Dora didn't feel obliged to save the brown paper wrap ping and was inside rapidly. It was a light, khaki-coloured purse on a string. 'Um – it's lovely,' she said cautiously.
‘It's a symbol,' explained Tom. 'Don't say it looks like a purse because of course it is. The symbolism is in the sort of purse it is.'
‘On a cord?'
‘It's for travelling. You keep it under your clothes so it's safe from pickpockets. You keep your credit card, your passport and your money in it.’

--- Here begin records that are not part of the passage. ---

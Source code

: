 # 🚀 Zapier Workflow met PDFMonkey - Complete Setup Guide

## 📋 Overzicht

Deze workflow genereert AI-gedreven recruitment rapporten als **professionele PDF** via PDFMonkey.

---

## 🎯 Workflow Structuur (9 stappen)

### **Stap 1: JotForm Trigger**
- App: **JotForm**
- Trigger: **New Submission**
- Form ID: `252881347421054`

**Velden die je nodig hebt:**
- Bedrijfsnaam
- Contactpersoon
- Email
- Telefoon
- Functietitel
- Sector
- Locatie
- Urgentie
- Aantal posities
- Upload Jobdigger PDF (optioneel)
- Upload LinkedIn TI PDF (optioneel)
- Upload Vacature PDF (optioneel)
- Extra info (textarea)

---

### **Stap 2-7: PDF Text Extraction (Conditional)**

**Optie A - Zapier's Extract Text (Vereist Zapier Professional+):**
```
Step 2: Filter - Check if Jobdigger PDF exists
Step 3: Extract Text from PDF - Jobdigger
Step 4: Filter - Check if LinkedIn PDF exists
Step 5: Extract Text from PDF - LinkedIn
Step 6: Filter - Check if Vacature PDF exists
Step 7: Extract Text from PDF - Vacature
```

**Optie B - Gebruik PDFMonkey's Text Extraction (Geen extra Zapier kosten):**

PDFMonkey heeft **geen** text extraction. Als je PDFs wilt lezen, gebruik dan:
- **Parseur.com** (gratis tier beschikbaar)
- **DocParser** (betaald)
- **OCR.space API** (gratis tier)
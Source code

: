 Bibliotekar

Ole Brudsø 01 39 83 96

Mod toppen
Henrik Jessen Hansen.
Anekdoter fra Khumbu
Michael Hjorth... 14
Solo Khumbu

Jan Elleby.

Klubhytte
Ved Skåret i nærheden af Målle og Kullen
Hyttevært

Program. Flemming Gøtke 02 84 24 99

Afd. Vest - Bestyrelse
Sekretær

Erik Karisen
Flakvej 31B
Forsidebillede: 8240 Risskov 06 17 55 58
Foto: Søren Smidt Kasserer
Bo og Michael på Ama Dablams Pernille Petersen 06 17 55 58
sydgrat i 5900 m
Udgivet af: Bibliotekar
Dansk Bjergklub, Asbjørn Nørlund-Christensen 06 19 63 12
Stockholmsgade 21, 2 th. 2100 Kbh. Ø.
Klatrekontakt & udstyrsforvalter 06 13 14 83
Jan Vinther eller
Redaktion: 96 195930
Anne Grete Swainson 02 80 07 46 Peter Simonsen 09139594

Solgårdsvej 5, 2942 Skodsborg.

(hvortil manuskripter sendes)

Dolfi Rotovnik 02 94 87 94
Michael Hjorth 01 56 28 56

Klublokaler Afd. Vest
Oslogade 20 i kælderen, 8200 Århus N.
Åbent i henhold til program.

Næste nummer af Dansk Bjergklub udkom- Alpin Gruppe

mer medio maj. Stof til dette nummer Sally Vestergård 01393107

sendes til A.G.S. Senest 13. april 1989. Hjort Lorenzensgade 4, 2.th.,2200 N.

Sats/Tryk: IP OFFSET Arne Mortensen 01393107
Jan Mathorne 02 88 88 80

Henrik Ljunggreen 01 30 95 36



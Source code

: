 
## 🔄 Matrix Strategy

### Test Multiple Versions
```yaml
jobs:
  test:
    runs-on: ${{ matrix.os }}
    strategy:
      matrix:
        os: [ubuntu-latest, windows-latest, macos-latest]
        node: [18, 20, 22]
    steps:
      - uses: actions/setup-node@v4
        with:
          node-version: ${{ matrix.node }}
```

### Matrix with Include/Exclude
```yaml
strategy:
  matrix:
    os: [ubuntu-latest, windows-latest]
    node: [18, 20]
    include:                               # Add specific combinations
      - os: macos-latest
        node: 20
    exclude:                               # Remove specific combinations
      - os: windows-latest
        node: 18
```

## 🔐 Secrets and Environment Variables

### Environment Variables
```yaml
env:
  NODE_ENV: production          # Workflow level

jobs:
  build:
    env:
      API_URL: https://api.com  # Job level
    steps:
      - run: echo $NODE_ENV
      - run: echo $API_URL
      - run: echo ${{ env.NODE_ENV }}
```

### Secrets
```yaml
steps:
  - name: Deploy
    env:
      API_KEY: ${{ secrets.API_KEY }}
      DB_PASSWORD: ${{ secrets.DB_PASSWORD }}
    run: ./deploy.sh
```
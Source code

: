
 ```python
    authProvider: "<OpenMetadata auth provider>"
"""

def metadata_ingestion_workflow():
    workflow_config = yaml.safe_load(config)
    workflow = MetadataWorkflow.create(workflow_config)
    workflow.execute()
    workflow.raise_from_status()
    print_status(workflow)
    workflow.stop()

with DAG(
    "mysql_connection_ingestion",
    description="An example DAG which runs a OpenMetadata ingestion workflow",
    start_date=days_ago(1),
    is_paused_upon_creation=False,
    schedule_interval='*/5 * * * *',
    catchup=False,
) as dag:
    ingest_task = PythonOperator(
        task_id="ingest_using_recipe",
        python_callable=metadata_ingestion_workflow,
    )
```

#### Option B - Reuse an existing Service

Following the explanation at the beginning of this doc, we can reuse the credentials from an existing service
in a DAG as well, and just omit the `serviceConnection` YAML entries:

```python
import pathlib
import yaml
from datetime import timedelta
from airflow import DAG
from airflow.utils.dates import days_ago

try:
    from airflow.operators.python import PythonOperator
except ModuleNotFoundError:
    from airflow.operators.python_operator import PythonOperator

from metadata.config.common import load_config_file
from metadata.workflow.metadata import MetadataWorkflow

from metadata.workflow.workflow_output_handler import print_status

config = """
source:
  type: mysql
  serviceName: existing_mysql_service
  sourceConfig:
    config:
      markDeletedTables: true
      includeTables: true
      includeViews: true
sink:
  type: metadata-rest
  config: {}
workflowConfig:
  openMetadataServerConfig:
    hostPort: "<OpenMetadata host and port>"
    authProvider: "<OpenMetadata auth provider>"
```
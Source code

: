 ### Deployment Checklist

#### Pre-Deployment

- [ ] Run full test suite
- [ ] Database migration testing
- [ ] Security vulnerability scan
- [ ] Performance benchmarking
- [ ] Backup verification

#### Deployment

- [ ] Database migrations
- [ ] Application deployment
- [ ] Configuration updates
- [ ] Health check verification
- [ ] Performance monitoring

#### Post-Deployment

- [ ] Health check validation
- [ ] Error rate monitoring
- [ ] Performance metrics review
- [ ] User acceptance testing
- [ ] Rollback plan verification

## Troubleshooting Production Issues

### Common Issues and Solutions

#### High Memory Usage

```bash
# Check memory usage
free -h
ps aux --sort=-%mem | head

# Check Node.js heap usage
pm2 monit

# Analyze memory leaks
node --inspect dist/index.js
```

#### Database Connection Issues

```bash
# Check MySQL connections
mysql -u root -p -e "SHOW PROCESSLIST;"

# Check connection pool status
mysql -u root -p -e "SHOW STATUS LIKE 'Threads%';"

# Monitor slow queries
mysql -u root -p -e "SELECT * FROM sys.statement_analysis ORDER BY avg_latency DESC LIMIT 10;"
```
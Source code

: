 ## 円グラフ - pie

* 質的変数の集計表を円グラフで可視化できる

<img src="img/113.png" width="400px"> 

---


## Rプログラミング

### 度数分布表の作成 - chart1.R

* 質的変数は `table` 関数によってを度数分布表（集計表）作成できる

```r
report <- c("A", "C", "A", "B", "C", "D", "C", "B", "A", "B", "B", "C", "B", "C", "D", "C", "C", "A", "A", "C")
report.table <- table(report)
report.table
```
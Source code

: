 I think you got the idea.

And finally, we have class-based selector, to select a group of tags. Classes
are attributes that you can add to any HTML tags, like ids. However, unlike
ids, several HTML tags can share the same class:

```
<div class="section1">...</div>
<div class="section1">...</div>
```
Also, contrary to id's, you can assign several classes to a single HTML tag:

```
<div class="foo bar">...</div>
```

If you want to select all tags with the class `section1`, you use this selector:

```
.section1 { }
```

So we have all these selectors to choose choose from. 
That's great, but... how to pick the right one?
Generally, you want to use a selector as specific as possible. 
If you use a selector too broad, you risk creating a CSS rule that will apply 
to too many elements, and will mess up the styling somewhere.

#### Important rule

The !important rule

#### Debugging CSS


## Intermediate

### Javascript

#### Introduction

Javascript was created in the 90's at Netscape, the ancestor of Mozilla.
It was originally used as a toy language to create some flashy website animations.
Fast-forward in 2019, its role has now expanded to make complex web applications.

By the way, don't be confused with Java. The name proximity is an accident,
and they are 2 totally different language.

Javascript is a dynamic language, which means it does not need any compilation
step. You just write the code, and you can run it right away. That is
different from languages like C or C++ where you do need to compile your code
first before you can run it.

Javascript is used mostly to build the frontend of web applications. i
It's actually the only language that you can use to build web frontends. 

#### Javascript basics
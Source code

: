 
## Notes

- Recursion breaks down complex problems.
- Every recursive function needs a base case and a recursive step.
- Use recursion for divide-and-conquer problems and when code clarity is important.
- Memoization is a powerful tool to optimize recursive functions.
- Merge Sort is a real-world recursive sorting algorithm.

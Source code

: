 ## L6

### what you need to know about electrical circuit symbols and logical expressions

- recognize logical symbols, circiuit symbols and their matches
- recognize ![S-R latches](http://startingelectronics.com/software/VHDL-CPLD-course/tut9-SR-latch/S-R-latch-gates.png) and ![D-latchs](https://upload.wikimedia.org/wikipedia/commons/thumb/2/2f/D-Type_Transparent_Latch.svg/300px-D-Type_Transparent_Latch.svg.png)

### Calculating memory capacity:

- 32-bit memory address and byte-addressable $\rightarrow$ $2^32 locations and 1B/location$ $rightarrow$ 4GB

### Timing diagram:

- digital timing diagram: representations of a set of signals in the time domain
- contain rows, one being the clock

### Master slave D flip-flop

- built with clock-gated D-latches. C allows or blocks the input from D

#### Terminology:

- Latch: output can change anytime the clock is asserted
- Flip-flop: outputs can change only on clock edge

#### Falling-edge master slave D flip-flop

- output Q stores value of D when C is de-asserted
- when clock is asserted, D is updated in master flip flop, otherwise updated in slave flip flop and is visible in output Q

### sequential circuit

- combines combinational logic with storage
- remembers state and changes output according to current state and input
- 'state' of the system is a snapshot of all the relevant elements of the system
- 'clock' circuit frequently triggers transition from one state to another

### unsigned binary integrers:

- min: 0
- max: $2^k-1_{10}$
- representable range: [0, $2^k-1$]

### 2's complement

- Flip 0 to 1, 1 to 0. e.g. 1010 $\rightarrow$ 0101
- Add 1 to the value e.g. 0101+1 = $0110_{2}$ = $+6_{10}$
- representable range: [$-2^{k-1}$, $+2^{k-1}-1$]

Dora moistened her lips. 'Oh, like your mother's, but why have you given it to me?'
‘I want you to go travelling, with me, when we've saved enough money.'
‘Oh Tom!'
‘In fact, Dad said he'd give us some money towards it because he says I saved him so much not wanting to be a doctor or anything expensive.’
Dora laughed. 'I love your dad.’
He looked at her earnestly. 'But how do you feel about me? Do you think you could love me too? Enough to go backpacking with?’
A sigh she had been suppressing for a long time welled up in Dora. 'Oh yes, I think I could love you. Enough to go backpacking with, anyway.'
‘Yesss!' Tom, who was already on his knees on the rug, tipped towards her so that they both fell on to the cushions together. 'I don't know how I've managed not to kiss you all this time.’
Dora was lying underneath him, laughing up at him. 'You don't have to manage any more, Tom!’
He laughed too and then his mouth came down on hers.
Chapter Twenty-Six
Jo was making salad. She had her big old striped apron on over her new linen skirt. She was wearing a new fitted cardigan over a vest top that she thought was far too low-cut but that Karen had approved of. The skirt was the colour of spilt tea and the cardigan and top were fuchsia. It had taken Karen a few moments to convince Jo that these colours were not too bright, didn't make her look like mutton dressed up as lamb and went perfectly with the handful of chunky jewellery incorporating the same colours that she produced while Jo was standing in front of the shop mirror. Karen had then made her buy some sandals which were so far from the sort of sandals you could walk for miles in that Jo felt they should have a warning label. When Karen escorted her, in the kind but firm way of a female prison officer, to have her nails done, she selected the colour for her toenails herself. 'You can have pale colour on your fingers if you want to, but you must be bolder with your toes.’
Now, as she bent to pick up a fallen lettuce leaf she admired her feet. She didn't like her legs much, although they did look much better now they'd been waxed and tanned, but she did like her feet, especially in her sexy sandals. Quite how long she'd stay in them, she couldn't predict, but she did tell Karen she wouldn't get out last year's Birkenstocks until her feet had had a chance to be admired.
Making salad was soothing. She chopped celery into translucent half-moons, leeks into rings that wouldn't have looked out of place as jewellery, and cucumber into tiny cubes. The carrots and courgettes she grated finely. Lettuce and tomato would only be added as bulk, at the last minute, but she had committed herself to filling the huge old French bowl she used to make bread in, so would need the Little Gems. As she sliced through four cherry tomatoes in one lethal sweep she thought about the salad Carole had made on the barge. It had been good, she acknowledged, but Carole hadn't had the range of fresh herbs to hand, as Jo had now. They would go in later, just before the garlic croutons. Jo loved leftover salad, and part of the reason for the enormousness of the one she was making was to guarantee it wouldn't all be eaten. She stopped chopping and went to hunt for a packet of petits pois in the freezer. Not too many, she decided, but they looked pretty against the cubes of red pepper. No sweetcorn though, Philip's digestion couldn't handle it. She laughed at herself. How easy it was to fall back into wifely ways.